ここまでを見ると、一つの大きな可能性が見えてきます。

「生活版Uber」という考え方

フードデリバリーでは、「食事を運ぶ人」と「食事を受け取りたい人」をマッチングしています。

これを生活全般に広げると、

「困っている人」と「近くで働ける人」をマッチングするサービス

になります。

例えばアプリを開くと、次のような仕事が表示されます。

  • 🛒 買い物代行:報酬1,200円、所要時間約30分
  • 🐕 犬の散歩:報酬1,500円、所要時間約45分
  • 📸 店舗調査:報酬800円、所要時間約20分
  • 🪑 家具組立:報酬5,000円、所要時間約90分
  • 📦 荷物運び:報酬3,000円、所要時間約60分

働く人は、自分の時間・場所・スキルに合う仕事を選びます。

さらに面白いのが「ついで仕事」

このモデルの大きなポイントは、仕事を組み合わせられることです。

例えば、A地点からB地点へ移動する人がいたとします。

その途中に、

「店舗の商品を撮影:500円」

という仕事があれば、配達や移動の「ついで」にできます。

さらにB地点の近くに、

「犬の散歩:1,500円」

という仕事があれば、それも組み合わせられます。

つまり、

「移動する人の空き時間・移動時間を仕事に変える」

ことができます。

これはフードデリバリーの次のモデルを考えるうえで、非常に重要な考え方です。

どの仕事が一番有望なのか?

事業として考えるなら、次のように整理できます。

仕事 需要 初期費用 リピート 事業化の可能性
店舗調査 ★★★★★ ★★★★★ ★★★★☆ ★★★★★
買い物・用事代行 ★★★★★ ★★★★★ ★★★★☆ ★★★★★
ペット ★★★★★ ★★★★★ ★★★★★ ★★★★★
家具・荷物運搬 ★★★★★ ★★★☆☆ ★★★☆☆ ★★★★☆
家事・便利屋 ★★★★★ ★★★★☆ ★★★★☆ ★★★★★
民泊清掃 ★★★★☆ ★★★★☆ ★★★★★ ★★★★☆
行列代行 ★★★☆☆ ★★★★★ ★★☆☆☆ ★★★☆☆

※上表は、海外事例やビジネスモデルの特徴をもとにした事業アイデアとしての評価です。

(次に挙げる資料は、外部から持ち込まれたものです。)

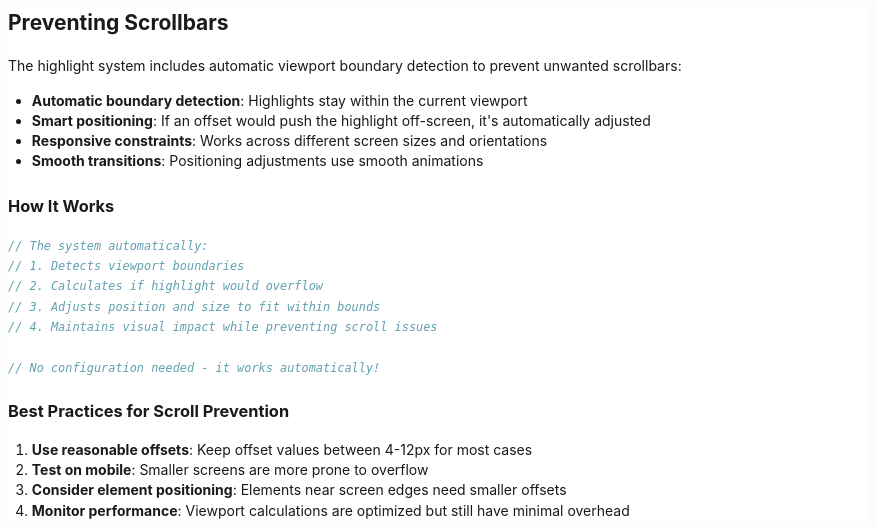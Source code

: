 ## Preventing Scrollbars

The highlight system includes automatic viewport boundary detection to prevent unwanted scrollbars:

- **Automatic boundary detection**: Highlights stay within the current viewport
- **Smart positioning**: If an offset would push the highlight off-screen, it's automatically adjusted
- **Responsive constraints**: Works across different screen sizes and orientations
- **Smooth transitions**: Positioning adjustments use smooth animations

### How It Works

```javascript
// The system automatically:
// 1. Detects viewport boundaries
// 2. Calculates if highlight would overflow
// 3. Adjusts position and size to fit within bounds
// 4. Maintains visual impact while preventing scroll issues

// No configuration needed - it works automatically!
```

### Best Practices for Scroll Prevention

1. **Use reasonable offsets**: Keep offset values between 4-12px for most cases
2. **Test on mobile**: Smaller screens are more prone to overflow
3. **Consider element positioning**: Elements near screen edges need smaller offsets
4. **Monitor performance**: Viewport calculations are optimized but still have minimal overhead
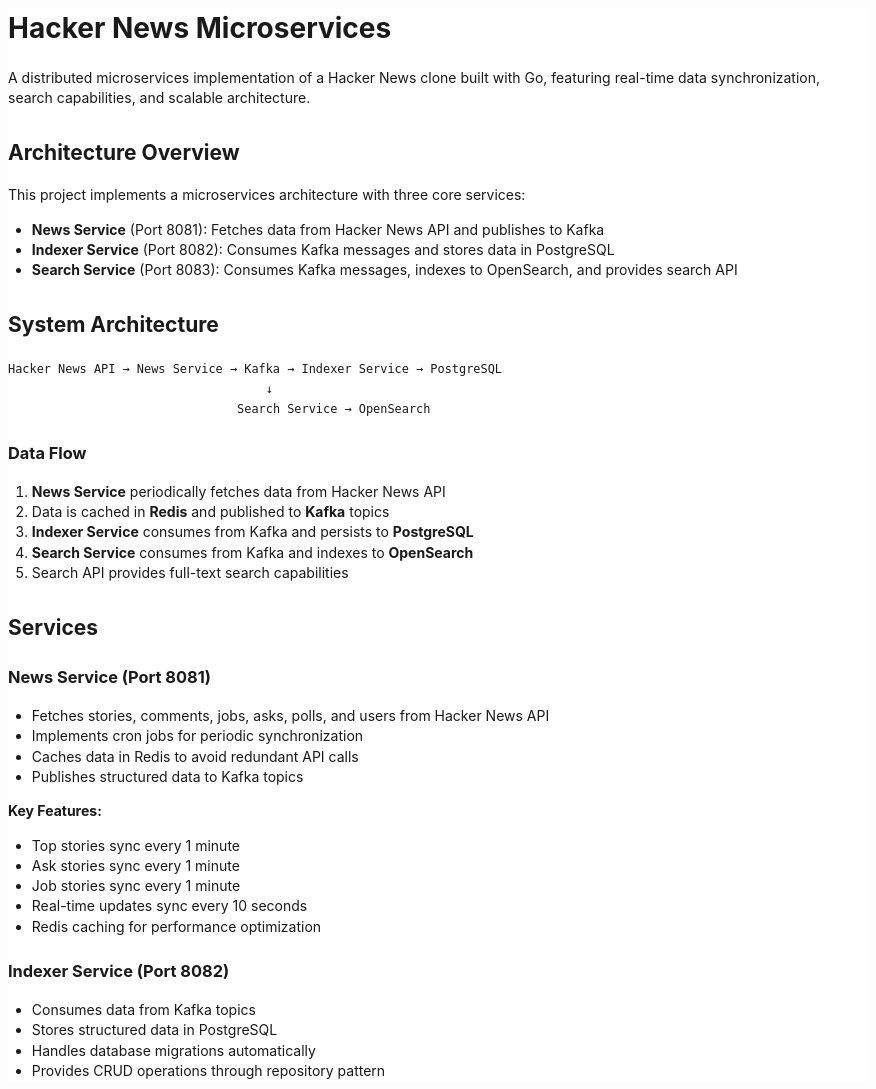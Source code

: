# Hacker News Microservices

A distributed microservices implementation of a Hacker News clone built with Go, featuring real-time data synchronization, search capabilities, and scalable architecture.

## Architecture Overview

This project implements a microservices architecture with three core services:

- **News Service** (Port 8081): Fetches data from Hacker News API and publishes to Kafka
- **Indexer Service** (Port 8082): Consumes Kafka messages and stores data in PostgreSQL
- **Search Service** (Port 8083): Consumes Kafka messages, indexes to OpenSearch, and provides search API

## System Architecture

```
Hacker News API → News Service → Kafka → Indexer Service → PostgreSQL
                                    ↓
                                Search Service → OpenSearch
```

### Data Flow

1. **News Service** periodically fetches data from Hacker News API
2. Data is cached in **Redis** and published to **Kafka** topics
3. **Indexer Service** consumes from Kafka and persists to **PostgreSQL**
4. **Search Service** consumes from Kafka and indexes to **OpenSearch**
5. Search API provides full-text search capabilities

## Services

### News Service (Port 8081)
- Fetches stories, comments, jobs, asks, polls, and users from Hacker News API
- Implements cron jobs for periodic synchronization
- Caches data in Redis to avoid redundant API calls
- Publishes structured data to Kafka topics

**Key Features:**
- Top stories sync every 1 minute
- Ask stories sync every 1 minute  
- Job stories sync every 1 minute
- Real-time updates sync every 10 seconds
- Redis caching for performance optimization

### Indexer Service (Port 8082)
- Consumes data from Kafka topics
- Stores structured data in PostgreSQL
- Handles database migrations automatically
- Provides CRUD operations through repository pattern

実際の市場規模や収益性は地域・料金・法規制・競合状況によって変わります。

まとめ:フードデリバリーの次は「何でもデリバリー」?

海外の事例を見ると、ギグワークはすでに「料理を届ける」という領域から、

「人が必要としている小さな仕事を、近くにいる人が代わりにやる」

という方向へ広がっています。

家具組立、清掃、用事代行、引っ越し、写真撮影、データ入力、ペットの世話、店舗調査、荷物運搬など、これまで「仕事」としてまとまっていなかった作業が、スマートフォンを通じて一つひとつの案件になっています。

これらに共通しているのは、

  • 仕事を細かく分解する
  • スマホで受注する
  • 必要なときだけ働く
  • 仕事が完了したら報酬を受け取る

という仕組みです。

そして日本でも、この考え方を使える余地はまだあります。

特に、

  • 店舗調査
  • 買い物・用事代行
  • ペット
  • 家具・荷物運搬
  • 家事・便利屋

などは、今後のギグワークサービスを考えるうえで注目したい分野です。

フードデリバリーが「食事を届ける仕事」を変えたように、次のギグワークサービスは、

「人のちょっとした困りごとを、近くにいる人が解決する」

という市場を作るのかもしれません。

これからギグワークを始めたい人にとっても、起業を考えている人にとっても、海外の事例は非常に参考になります。